What can be learned from South Africa, the first and only case where a nuclear arsenal has been developed and dismantled? In his recently published article in The New Internationalist Robin Möser lays out how „the racially segregated nation came to build nuclear bombs in the first place, and what can be learned from its unprecedented step of giving them up“ (2025, p. 38).

In September 1989 and the following two years, newly elected President FW de Klerk introduced several political reforms, one of which was to resolve the „government’s ambiguity about the status of its nuclear capabilities“, to dismantling the nuclear devices and to join the Treaty on the Non-Proliferation of Nuclear Weapons (NPT) by 1991. IAEA’s verification mission started shortly after.

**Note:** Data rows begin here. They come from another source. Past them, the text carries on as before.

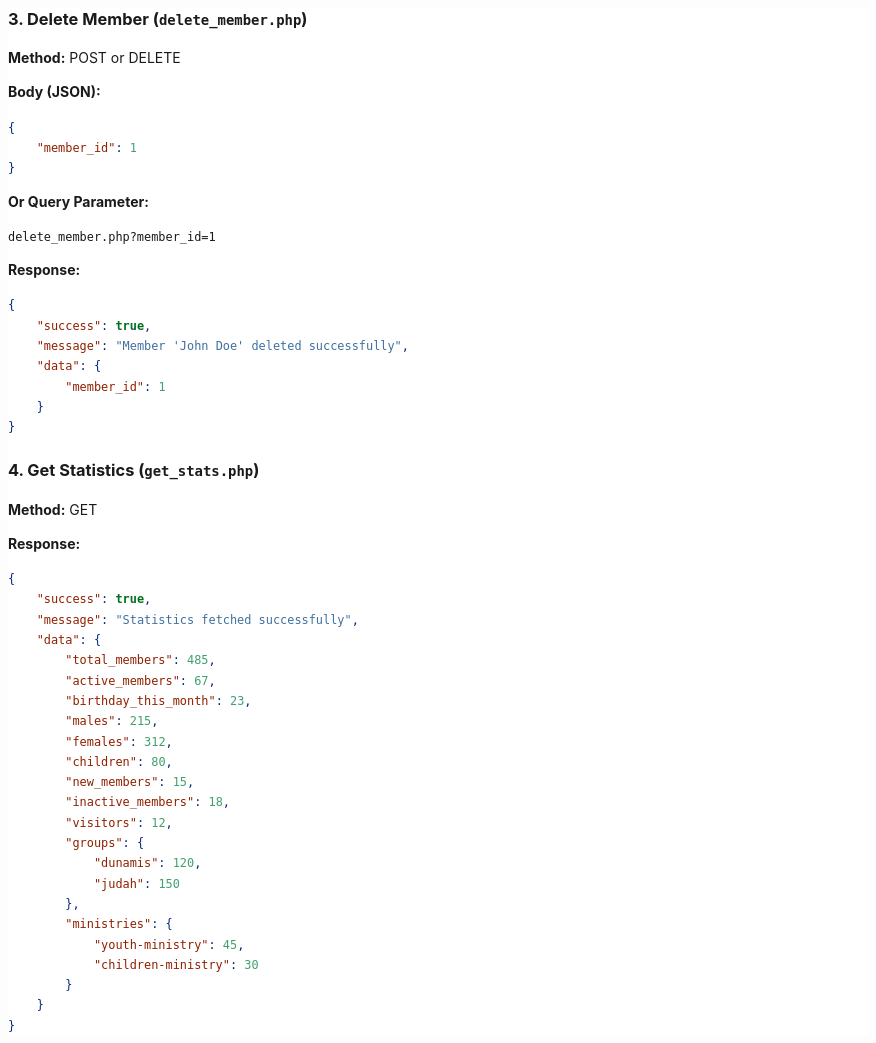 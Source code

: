 ### 3. Delete Member (`delete_member.php`)
**Method:** POST or DELETE

**Body (JSON):**
```json
{
    "member_id": 1
}
```

**Or Query Parameter:**
```
delete_member.php?member_id=1
```

**Response:**
```json
{
    "success": true,
    "message": "Member 'John Doe' deleted successfully",
    "data": {
        "member_id": 1
    }
}
```

### 4. Get Statistics (`get_stats.php`)
**Method:** GET

**Response:**
```json
{
    "success": true,
    "message": "Statistics fetched successfully",
    "data": {
        "total_members": 485,
        "active_members": 67,
        "birthday_this_month": 23,
        "males": 215,
        "females": 312,
        "children": 80,
        "new_members": 15,
        "inactive_members": 18,
        "visitors": 12,
        "groups": {
            "dunamis": 120,
            "judah": 150
        },
        "ministries": {
            "youth-ministry": 45,
            "children-ministry": 30
        }
    }
}
```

South Africa’s case shows that, apart from moral conviction, domestic political preconditions, paired with a conducively perceived international context, are required for abandoning nuclear weapons: „[C]ontinuing to possess nuclear weapons under the radar would have undermined the new South Africa’s international legitimacy and barred it from legally joining the NPT“ (Möser 2025, p. 39). A second key lesson addresses that non-proliferation in a country sanctioned for various issues can hardly be achieved by reassuring relief of sanctions.

The outlined efforts can be considered a contribution to the global identity of South Africa, moving „from isolation to influence, helping secure the indefinite extension of the NPT in 1995, and emerging as a persuasive moral voice on disarmament. The country used its ‘disarmament dividend’ to bridge divides between nuclear and non-nuclear states“ (Möser 2025, p. 40).